Task details. Which lines hold the word "horizontal"? Copy each of them from the material.

Data excerpts.
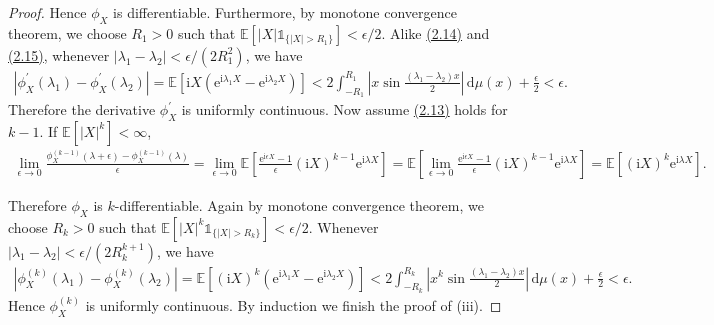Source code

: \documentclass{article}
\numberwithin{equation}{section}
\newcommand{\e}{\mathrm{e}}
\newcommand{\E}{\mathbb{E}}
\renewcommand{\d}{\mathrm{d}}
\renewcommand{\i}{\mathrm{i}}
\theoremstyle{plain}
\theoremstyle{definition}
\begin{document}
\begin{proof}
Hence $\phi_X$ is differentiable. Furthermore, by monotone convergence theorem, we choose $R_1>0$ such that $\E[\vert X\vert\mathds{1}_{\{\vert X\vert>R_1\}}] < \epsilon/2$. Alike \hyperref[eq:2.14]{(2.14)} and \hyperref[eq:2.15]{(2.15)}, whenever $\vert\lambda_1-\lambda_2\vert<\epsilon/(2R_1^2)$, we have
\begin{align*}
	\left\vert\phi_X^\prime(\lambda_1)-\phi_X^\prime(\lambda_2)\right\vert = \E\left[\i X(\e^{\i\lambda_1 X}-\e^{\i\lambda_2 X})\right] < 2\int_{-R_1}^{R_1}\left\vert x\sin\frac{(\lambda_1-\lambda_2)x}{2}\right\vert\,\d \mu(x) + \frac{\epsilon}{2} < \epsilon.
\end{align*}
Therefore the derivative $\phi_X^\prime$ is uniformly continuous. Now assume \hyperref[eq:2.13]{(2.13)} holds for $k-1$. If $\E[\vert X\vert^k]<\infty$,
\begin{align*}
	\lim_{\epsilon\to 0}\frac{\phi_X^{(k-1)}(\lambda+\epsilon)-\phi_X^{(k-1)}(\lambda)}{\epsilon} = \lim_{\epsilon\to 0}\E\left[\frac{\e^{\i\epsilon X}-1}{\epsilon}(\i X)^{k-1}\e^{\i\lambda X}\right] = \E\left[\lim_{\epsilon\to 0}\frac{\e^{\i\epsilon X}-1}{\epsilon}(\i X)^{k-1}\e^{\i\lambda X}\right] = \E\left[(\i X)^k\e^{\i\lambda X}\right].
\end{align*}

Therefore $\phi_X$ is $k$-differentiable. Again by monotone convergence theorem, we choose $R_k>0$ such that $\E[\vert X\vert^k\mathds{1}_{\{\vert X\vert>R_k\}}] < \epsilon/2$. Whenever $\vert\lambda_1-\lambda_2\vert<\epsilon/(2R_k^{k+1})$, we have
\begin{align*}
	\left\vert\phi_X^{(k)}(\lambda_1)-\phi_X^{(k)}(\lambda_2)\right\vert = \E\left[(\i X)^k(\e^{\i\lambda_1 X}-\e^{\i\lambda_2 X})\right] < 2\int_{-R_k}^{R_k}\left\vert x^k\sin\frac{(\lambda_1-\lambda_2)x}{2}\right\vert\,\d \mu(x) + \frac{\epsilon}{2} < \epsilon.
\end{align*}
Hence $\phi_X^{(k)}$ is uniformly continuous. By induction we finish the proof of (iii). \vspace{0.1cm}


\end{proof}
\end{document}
* * *
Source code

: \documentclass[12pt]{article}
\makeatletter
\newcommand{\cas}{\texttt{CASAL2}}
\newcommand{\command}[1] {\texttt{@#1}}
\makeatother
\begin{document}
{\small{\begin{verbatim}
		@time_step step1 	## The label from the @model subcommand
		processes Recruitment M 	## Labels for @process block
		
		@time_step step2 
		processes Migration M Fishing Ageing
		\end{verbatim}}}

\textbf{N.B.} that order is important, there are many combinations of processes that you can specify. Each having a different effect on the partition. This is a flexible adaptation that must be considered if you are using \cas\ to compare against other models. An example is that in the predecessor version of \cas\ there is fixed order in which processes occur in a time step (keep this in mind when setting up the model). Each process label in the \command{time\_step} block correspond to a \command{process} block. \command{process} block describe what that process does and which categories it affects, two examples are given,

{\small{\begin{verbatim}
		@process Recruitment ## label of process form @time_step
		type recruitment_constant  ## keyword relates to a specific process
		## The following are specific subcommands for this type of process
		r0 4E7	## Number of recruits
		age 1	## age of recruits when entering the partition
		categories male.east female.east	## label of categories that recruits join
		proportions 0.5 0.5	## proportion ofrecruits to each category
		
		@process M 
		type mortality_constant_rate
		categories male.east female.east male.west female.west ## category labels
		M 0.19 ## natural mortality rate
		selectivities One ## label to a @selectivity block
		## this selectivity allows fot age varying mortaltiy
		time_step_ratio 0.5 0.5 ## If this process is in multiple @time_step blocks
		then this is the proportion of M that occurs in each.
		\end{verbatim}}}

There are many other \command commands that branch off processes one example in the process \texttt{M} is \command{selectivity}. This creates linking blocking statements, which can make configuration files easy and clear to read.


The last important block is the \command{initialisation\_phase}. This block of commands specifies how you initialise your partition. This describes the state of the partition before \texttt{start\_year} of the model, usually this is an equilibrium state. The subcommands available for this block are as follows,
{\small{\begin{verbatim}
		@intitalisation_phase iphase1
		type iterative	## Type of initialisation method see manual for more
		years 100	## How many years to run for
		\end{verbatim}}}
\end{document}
---
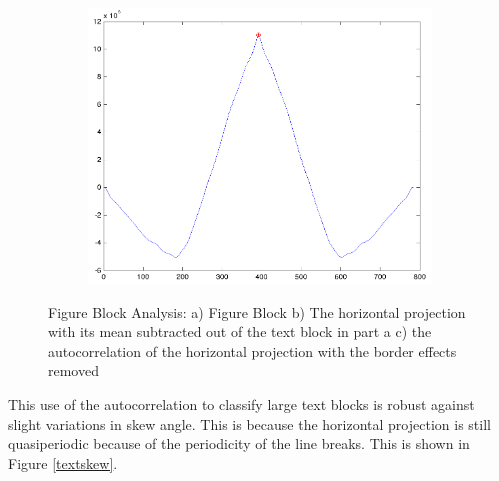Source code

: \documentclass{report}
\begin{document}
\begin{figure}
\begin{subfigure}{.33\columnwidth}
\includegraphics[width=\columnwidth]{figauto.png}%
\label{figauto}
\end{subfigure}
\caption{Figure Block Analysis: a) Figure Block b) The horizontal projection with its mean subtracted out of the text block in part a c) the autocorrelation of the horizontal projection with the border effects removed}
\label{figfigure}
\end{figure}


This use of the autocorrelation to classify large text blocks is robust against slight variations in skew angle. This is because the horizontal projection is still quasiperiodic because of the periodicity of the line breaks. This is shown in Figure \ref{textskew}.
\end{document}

Response to this exercise.
\caption{Figure Block Analysis: a) Figure Block b) The horizontal projection with its mean subtracted out of the text block in part a c) the autocorrelation of the horizontal projection with the border effects removed}
This use of the autocorrelation to classify large text blocks is robust against slight variations in skew angle. This is because the horizontal projection is still quasiperiodic because of the periodicity of the line breaks. This is shown in Figure \ref{textskew}.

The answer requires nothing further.